Total employee compensation expense during fiscal years 2013 and 2012 was approximately $4,072,000 and $3,001,000, respectively, including in fiscal year 2012 approximately $74,000 of expense relating to severance payments to terminated employees.  During fiscal year 2013 and 2012, a significant portion of employee compensation consisted of the issuance of stock and stock options to employees in lieu of cash compensation.  During the fourth quarter of fiscal 2012, management discontinued compensating employees through the issuance of stock.  We recorded compensation expense for the fiscal years ended October 31, 2013 and 2012 of approximately $-0- and $927,000, respectively, for shares of common stock issued to employees.  We recorded approximately $2,693,000 and $615,000 of stock-based compensation expense, related to stock options granted to employees and directors, during the fiscal years ended October 31, 2013 and 2012, respectively.  

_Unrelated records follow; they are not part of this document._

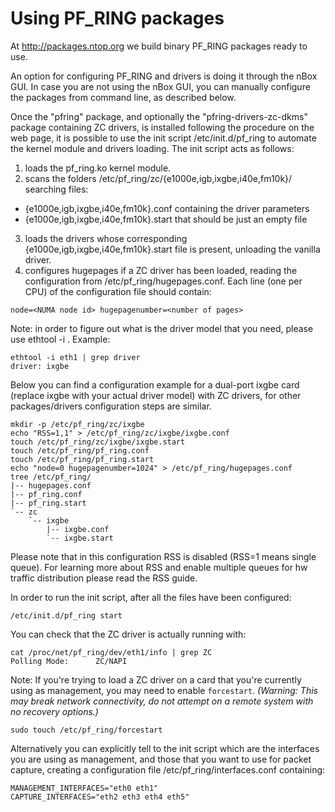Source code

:# Using PF_RING packages
At http://packages.ntop.org we build binary PF_RING packages ready to use.

An option for configuring PF_RING and drivers is doing it through the nBox GUI. 
In case you are not using the nBox GUI, you can manually configure the packages 
from command line, as described below.

Once the "pfring" package, and optionally the "pfring-drivers-zc-dkms" package
containing ZC  drivers, is installed following the procedure on the web page, 
it is possible to use the init script /etc/init.d/pf_ring to automate the kernel 
module and drivers loading. The init script acts as follows:

1. loads the pf_ring.ko kernel module.
2. scans the folders /etc/pf_ring/zc/{e1000e,igb,ixgbe,i40e,fm10k}/ searching files:
- {e1000e,igb,ixgbe,i40e,fm10k}.conf containing the driver parameters
- {e1000e,igb,ixgbe,i40e,fm10k}.start that should be just an empty file
3. loads the drivers whose corresponding {e1000e,igb,ixgbe,i40e,fm10k}.start file is present, 
   unloading the vanilla driver.
2. configures hugepages if a ZC driver has been loaded, reading the configuration 
   from /etc/pf_ring/hugepages.conf. Each line (one per CPU) of the configuration file 
   should contain:
```
node=<NUMA node id> hugepagenumber=<number of pages>
```

Note: in order to figure out what is the driver model that you need, please use
ethtool -i <interface>. Example:

```
ethtool -i eth1 | grep driver
driver: ixgbe
```

Below you can find a configuration example for a dual-port ixgbe card (replace
ixgbe with your actual driver model) with ZC drivers, for other packages/drivers 
configuration steps are similar.

```
mkdir -p /etc/pf_ring/zc/ixgbe
echo "RSS=1,1" > /etc/pf_ring/zc/ixgbe/ixgbe.conf 
touch /etc/pf_ring/zc/ixgbe/ixgbe.start
touch /etc/pf_ring/pf_ring.conf
touch /etc/pf_ring/pf_ring.start
echo "node=0 hugepagenumber=1024" > /etc/pf_ring/hugepages.conf 
tree /etc/pf_ring/
|-- hugepages.conf
|-- pf_ring.conf
|-- pf_ring.start
`-- zc
    `-- ixgbe
        |-- ixgbe.conf
        `-- ixgbe.start
```

Please note that in this configuration RSS is disabled (RSS=1 means single queue). 
For learning more about RSS and enable multiple queues for hw traffic distribution 
please read the RSS guide.

In order to run the init script, after all the files have been configured:

```
/etc/init.d/pf_ring start
```

You can check that the ZC driver is actually running with:

```
cat /proc/net/pf_ring/dev/eth1/info | grep ZC
Polling Mode:      ZC/NAPI
```

Note: If you're trying to load a ZC driver on a card that you're currently using as management, you may need to enable `forcestart`. _(Warning: This may break network connectivity, do not attempt on a remote system with no recovery options.)_

```
sudo touch /etc/pf_ring/forcestart
```

Alternatively you can explicitly tell to the init script which are the interfaces you are using as management, and those that you want to use for packet capture, creating a configuration file /etc/pf_ring/interfaces.conf containing:

```
MANAGEMENT_INTERFACES="eth0 eth1"
CAPTURE_INTERFACES="eth2 eth3 eth4 eth5"
```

Based on currently available information, we believe that our existing cash and cash equivalents, together with expected cash flows from the Stock Purchase Agreement with Aspire Capital and expected cash flows from patent licensing and enforcement, and other potential sources of cash flows will be sufficient to enable us to continue our patent licensing and enforcement activities for at least 12 months.  However, our projections of future cash needs and cash flows may differ from actual results.  If current cash on hand and cash that may be generated from the Stock Purchase Agreement and from patent licensing and enforcement activities are insufficient to satisfy our liquidity requirements, we may seek to sell equity securities or obtain loans from various financial institutions where possible.  The sale of additional equity securities or convertible debt could result in dilution to our shareholders.  We can give no assurance that we will generate sufficient cash flows in the future (through licensing and enforcement of patents, or otherwise) to satisfy our liquidity requirements or sustain future operations, or that other sources of funding, such as sales of equity or debt, would be available, if needed, on favorable terms or at all.  We can also give no assurance that we will have sufficient funds to repay our outstanding indebtedness.  If we cannot obtain such funding if needed or if we cannot sufficiently reduce operating expenses, we would need to curtail or cease some or all of our operations.